Nesse sentido é a opinião de Maria Berenice Dias:
[...] deixou o direito de convívio de ser um direito da mãe ou do pai de ter o filho em sua companhia. É muito mais um direito do filho de conviver com o genitor que não detém sua guarda. Assim, há uma obrigação – e não simples direito – dos pais de cumprirem os horários de visitação. Trata-se de um dos deveres inerentes ao poder familiar [...] O direito de convivência gera uma obrigação de fazer infungível, obrigação personalíssima, que deve ser cumprida pessoalmente. Nada impede que seja buscado o adimplemento, mediante a aplicação da chamada astreinte: tutela inibitória, mediante a aplicação de multa diária. Nada mais do que um gravame pecuniário imposto ao devedor renitente para que honre o cumprimento de sua obrigação. Instrumento de pressão psicológica, verdadeira sanção, destinada a desestimular a resistência do obrigado, de modo que ele se sinta compelido a fazer o que está obrigado”.
Não é outra a lição de Rolf Madaleno:
“As visitas se constituem antes de tudo, em um direito da criança ou do adolescente, de manter integral comunicação com o genitor que não ficou com sua custódia, e para com todas as demais pessoas que têm ou tiveram um enorme significado na sua vida e formação pessoal [...] dever que os genitores devem exercer a fim de atender aos superiores interesses da criança e adolescente preconizados pelo artigo 227 da Constituição Federal [...] sendo pertinente a imposição diária das astreintes tanto para aquele que deve visitar e não visita [...]”
Destaque-se que objeção comum a esse entendimento é a de que o amor ao filho não pode ser imposto pelo ordenamento jurídico.
A ela é possível responder, no entanto, que não se impõe, com a multa, uma obrigação de amar a prole, mas se exige um dever civil de cuidado, extraído da normativa constitucional supracitada. Se trata de exteriorizar, em regra jurídica, o sentimento de afeto, quer ele exista ou não, lançando mão dos meios coercitivos para a observância dessa regra.
Por fim, resta, entretanto, um questionamento razoável a ser feito: exigir do genitor não-guardião que esteja em companhia do filho será sempre benéfico a este?
A resposta é negativa. Há casos e casos. Nem sempre a ameaça de multa para o cumprimento do regime de “visitas” será recomendada. Muito embora a medida preconizada nesse artigo possa estimular o nascimento de um verdadeiro afeto entre pai e filho – para o que, muitas vezes, basta um “empurrão” –, ela pode ter efeito contrário.
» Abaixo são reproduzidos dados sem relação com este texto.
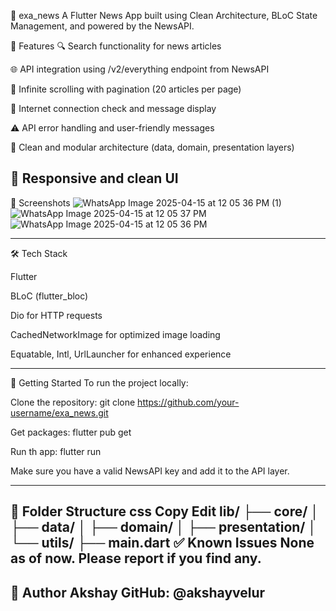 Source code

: 📱 exa_news
A Flutter News App built using Clean Architecture, BLoC State Management, and powered by the NewsAPI.

🚀 Features
🔍 Search functionality for news articles

🌐 API integration using /v2/everything endpoint from NewsAPI

📄 Infinite scrolling with pagination (20 articles per page)

📡 Internet connection check and message display

⚠️ API error handling and user-friendly messages

🧱 Clean and modular architecture (data, domain, presentation layers)

📱 Responsive and clean UI
--------------------------------------------------------------------------------------------------------------------------------

📸 Screenshots
![WhatsApp Image 2025-04-15 at 12 05 36 PM (1)](https://github.com/user-attachments/assets/fd795ad1-d4cc-4869-87ba-70a5ed647ff1)
![WhatsApp Image 2025-04-15 at 12 05 37 PM](https://github.com/user-attachments/assets/dbfc67ea-3b7c-44cb-b976-ffeb8265170c)
![WhatsApp Image 2025-04-15 at 12 05 36 PM](https://github.com/user-attachments/assets/87a46463-5d3c-4131-a7d6-093024c06b56)

--------------------------------------------------------------------------------------------------------------------------------
🛠️ Tech Stack

Flutter

BLoC (flutter_bloc)

Dio for HTTP requests

CachedNetworkImage for optimized image loading

Equatable, Intl, UrlLauncher for enhanced experience

--------------------------------------------------------------------------------------------------------------------------------
🏁 Getting Started
To run the project locally:

Clone the repository: git clone https://github.com/your-username/exa_news.git

Get packages: flutter pub get

Run th app: flutter run

Make sure you have a valid NewsAPI key and add it to the API layer.

--------------------------------------------------------------------------------------------------------------------------------
📁 Folder Structure
css
Copy
Edit
lib/
├── core/
│   ├── data/
│   ├── domain/
│   ├── presentation/
│   └── utils/
├── main.dart
✅ Known Issues
None as of now. Please report if you find any.
--------------------------------------------------------------------------------------------------------------------------------
🙌 Author
Akshay 
GitHub: @akshayvelur
--------------------------------------------------------------------------------------------------------------------------------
Adverte Carlos Roberto Gonçalves que, premido pela ameaça de multa, pode o genitor irresponsável expor a criança ou adolescente a um abuso psicológico, “como forma de provocar na parte adversa o desejo de vê-lo longe da prole”.
Nessas hipóteses, é certo, a insistência no adimplemento do regime de “visitas” será perniciosa.
A conduta, sob pena de premiar a desídia do genitor, poderá ser objeto de sanção punitiva, cuidando-se do tema da indenização pelo chamado “abandono afetivo”, que visa também, é claro, compensar a vítima pelos efeitos nefastos sofridos a partir da violação do dever parental.
Assim, em conclusão, a) há uma obrigação do genitor não-guardião de “visitar” o filho; b) para o adimplemento dessa obrigação, pode-se fixar multa; c) nem sempre será recomendado perseguir o cumprimento específico da obrigação, que poderá ser “substituída” por uma indenização.